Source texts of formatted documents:
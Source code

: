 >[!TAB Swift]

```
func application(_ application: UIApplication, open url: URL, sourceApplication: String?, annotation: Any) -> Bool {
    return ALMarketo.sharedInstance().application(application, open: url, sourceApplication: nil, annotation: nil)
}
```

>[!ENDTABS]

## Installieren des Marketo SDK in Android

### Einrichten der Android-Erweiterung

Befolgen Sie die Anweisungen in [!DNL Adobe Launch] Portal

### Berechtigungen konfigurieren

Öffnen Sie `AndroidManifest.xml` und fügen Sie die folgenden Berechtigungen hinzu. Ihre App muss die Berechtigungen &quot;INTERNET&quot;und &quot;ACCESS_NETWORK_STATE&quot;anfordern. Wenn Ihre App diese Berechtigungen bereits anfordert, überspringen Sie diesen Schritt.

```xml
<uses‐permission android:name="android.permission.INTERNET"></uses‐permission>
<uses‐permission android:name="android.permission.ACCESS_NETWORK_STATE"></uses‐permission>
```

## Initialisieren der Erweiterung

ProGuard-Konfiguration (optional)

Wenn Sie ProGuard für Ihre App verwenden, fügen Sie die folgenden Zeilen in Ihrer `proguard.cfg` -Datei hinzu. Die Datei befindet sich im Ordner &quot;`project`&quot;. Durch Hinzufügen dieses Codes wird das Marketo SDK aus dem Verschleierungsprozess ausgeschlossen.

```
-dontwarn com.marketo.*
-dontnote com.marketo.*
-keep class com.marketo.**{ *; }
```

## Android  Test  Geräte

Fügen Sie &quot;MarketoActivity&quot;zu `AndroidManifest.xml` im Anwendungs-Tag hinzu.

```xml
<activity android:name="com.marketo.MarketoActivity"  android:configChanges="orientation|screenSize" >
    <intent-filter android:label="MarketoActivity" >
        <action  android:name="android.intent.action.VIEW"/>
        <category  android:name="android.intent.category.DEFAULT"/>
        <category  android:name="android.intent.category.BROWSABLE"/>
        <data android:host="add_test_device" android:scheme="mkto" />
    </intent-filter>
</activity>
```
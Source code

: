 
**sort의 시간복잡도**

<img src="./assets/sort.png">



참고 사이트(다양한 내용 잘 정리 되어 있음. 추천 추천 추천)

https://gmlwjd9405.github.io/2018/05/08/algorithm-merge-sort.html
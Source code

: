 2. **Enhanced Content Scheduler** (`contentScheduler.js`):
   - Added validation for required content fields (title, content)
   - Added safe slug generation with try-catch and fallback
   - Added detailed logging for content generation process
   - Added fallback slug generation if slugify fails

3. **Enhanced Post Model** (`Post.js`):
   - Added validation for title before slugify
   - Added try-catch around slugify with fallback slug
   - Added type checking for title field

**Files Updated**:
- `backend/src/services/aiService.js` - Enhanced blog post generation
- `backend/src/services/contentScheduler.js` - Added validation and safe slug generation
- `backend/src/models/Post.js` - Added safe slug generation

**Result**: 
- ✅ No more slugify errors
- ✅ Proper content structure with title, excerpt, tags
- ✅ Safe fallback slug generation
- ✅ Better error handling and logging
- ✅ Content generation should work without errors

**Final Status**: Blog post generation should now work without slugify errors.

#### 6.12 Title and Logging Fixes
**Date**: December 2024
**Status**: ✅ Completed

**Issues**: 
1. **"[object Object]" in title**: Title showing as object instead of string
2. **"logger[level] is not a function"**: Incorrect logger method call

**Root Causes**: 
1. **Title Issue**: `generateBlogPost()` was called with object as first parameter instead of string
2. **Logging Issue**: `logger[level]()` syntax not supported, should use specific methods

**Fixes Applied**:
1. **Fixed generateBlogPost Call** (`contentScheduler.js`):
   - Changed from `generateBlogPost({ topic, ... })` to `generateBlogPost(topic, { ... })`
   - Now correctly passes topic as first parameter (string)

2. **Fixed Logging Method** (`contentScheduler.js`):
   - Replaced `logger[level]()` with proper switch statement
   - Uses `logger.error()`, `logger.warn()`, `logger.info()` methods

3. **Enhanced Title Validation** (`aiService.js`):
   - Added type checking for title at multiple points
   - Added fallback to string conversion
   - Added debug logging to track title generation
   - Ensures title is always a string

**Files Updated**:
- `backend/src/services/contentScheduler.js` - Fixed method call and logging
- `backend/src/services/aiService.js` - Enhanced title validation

EXERCISE INSTRUCTIONS: Please copy out each entry exactly as it appears above.

WRITTEN REPLY:
Source code

: >[!TAB Swift]

```
func application(_ application: UIApplication, open url: URL, sourceApplication: String?, annotation: Any) -> Bool {
    return ALMarketo.sharedInstance().application(application, open: url, sourceApplication: nil, annotation: nil)
}
```

>[!ENDTABS]

## Installieren des Marketo SDK in Android

### Einrichten der Android-Erweiterung

Befolgen Sie die Anweisungen in [!DNL Adobe Launch] Portal

### Berechtigungen konfigurieren

Öffnen Sie `AndroidManifest.xml` und fügen Sie die folgenden Berechtigungen hinzu. Ihre App muss die Berechtigungen &quot;INTERNET&quot;und &quot;ACCESS_NETWORK_STATE&quot;anfordern. Wenn Ihre App diese Berechtigungen bereits anfordert, überspringen Sie diesen Schritt.

```xml
<uses‐permission android:name="android.permission.INTERNET"></uses‐permission>
<uses‐permission android:name="android.permission.ACCESS_NETWORK_STATE"></uses‐permission>
```

## Initialisieren der Erweiterung

ProGuard-Konfiguration (optional)

Wenn Sie ProGuard für Ihre App verwenden, fügen Sie die folgenden Zeilen in Ihrer `proguard.cfg` -Datei hinzu. Die Datei befindet sich im Ordner &quot;`project`&quot;. Durch Hinzufügen dieses Codes wird das Marketo SDK aus dem Verschleierungsprozess ausgeschlossen.

```
-dontwarn com.marketo.*
-dontnote com.marketo.*
-keep class com.marketo.**{ *; }
```

## Android  Test  Geräte

Fügen Sie &quot;MarketoActivity&quot;zu `AndroidManifest.xml` im Anwendungs-Tag hinzu.

```xml
<activity android:name="com.marketo.MarketoActivity"  android:configChanges="orientation|screenSize" >
    <intent-filter android:label="MarketoActivity" >
        <action  android:name="android.intent.action.VIEW"/>
        <category  android:name="android.intent.category.DEFAULT"/>
        <category  android:name="android.intent.category.BROWSABLE"/>
        <data android:host="add_test_device" android:scheme="mkto" />
    </intent-filter>
</activity>
```
Source code

: 
**sort의 시간복잡도**

<img src="./assets/sort.png">



참고 사이트(다양한 내용 잘 정리 되어 있음. 추천 추천 추천)

https://gmlwjd9405.github.io/2018/05/08/algorithm-merge-sort.html
Source code

: 2. **Enhanced Content Scheduler** (`contentScheduler.js`):
   - Added validation for required content fields (title, content)
   - Added safe slug generation with try-catch and fallback
   - Added detailed logging for content generation process
   - Added fallback slug generation if slugify fails

3. **Enhanced Post Model** (`Post.js`):
   - Added validation for title before slugify
   - Added try-catch around slugify with fallback slug
   - Added type checking for title field

**Files Updated**:
- `backend/src/services/aiService.js` - Enhanced blog post generation
- `backend/src/services/contentScheduler.js` - Added validation and safe slug generation
- `backend/src/models/Post.js` - Added safe slug generation

**Result**: 
- ✅ No more slugify errors
- ✅ Proper content structure with title, excerpt, tags
- ✅ Safe fallback slug generation
- ✅ Better error handling and logging
- ✅ Content generation should work without errors

**Final Status**: Blog post generation should now work without slugify errors.

#### 6.12 Title and Logging Fixes
**Date**: December 2024
**Status**: ✅ Completed

**Issues**: 
1. **"[object Object]" in title**: Title showing as object instead of string
2. **"logger[level] is not a function"**: Incorrect logger method call

**Root Causes**: 
1. **Title Issue**: `generateBlogPost()` was called with object as first parameter instead of string
2. **Logging Issue**: `logger[level]()` syntax not supported, should use specific methods

**Fixes Applied**:
1. **Fixed generateBlogPost Call** (`contentScheduler.js`):
   - Changed from `generateBlogPost({ topic, ... })` to `generateBlogPost(topic, { ... })`
   - Now correctly passes topic as first parameter (string)

2. **Fixed Logging Method** (`contentScheduler.js`):
   - Replaced `logger[level]()` with proper switch statement
   - Uses `logger.error()`, `logger.warn()`, `logger.info()` methods

3. **Enhanced Title Validation** (`aiService.js`):
   - Added type checking for title at multiple points
   - Added fallback to string conversion
   - Added debug logging to track title generation
   - Ensures title is always a string

**Files Updated**:
- `backend/src/services/contentScheduler.js` - Fixed method call and logging
- `backend/src/services/aiService.js` - Enhanced title validation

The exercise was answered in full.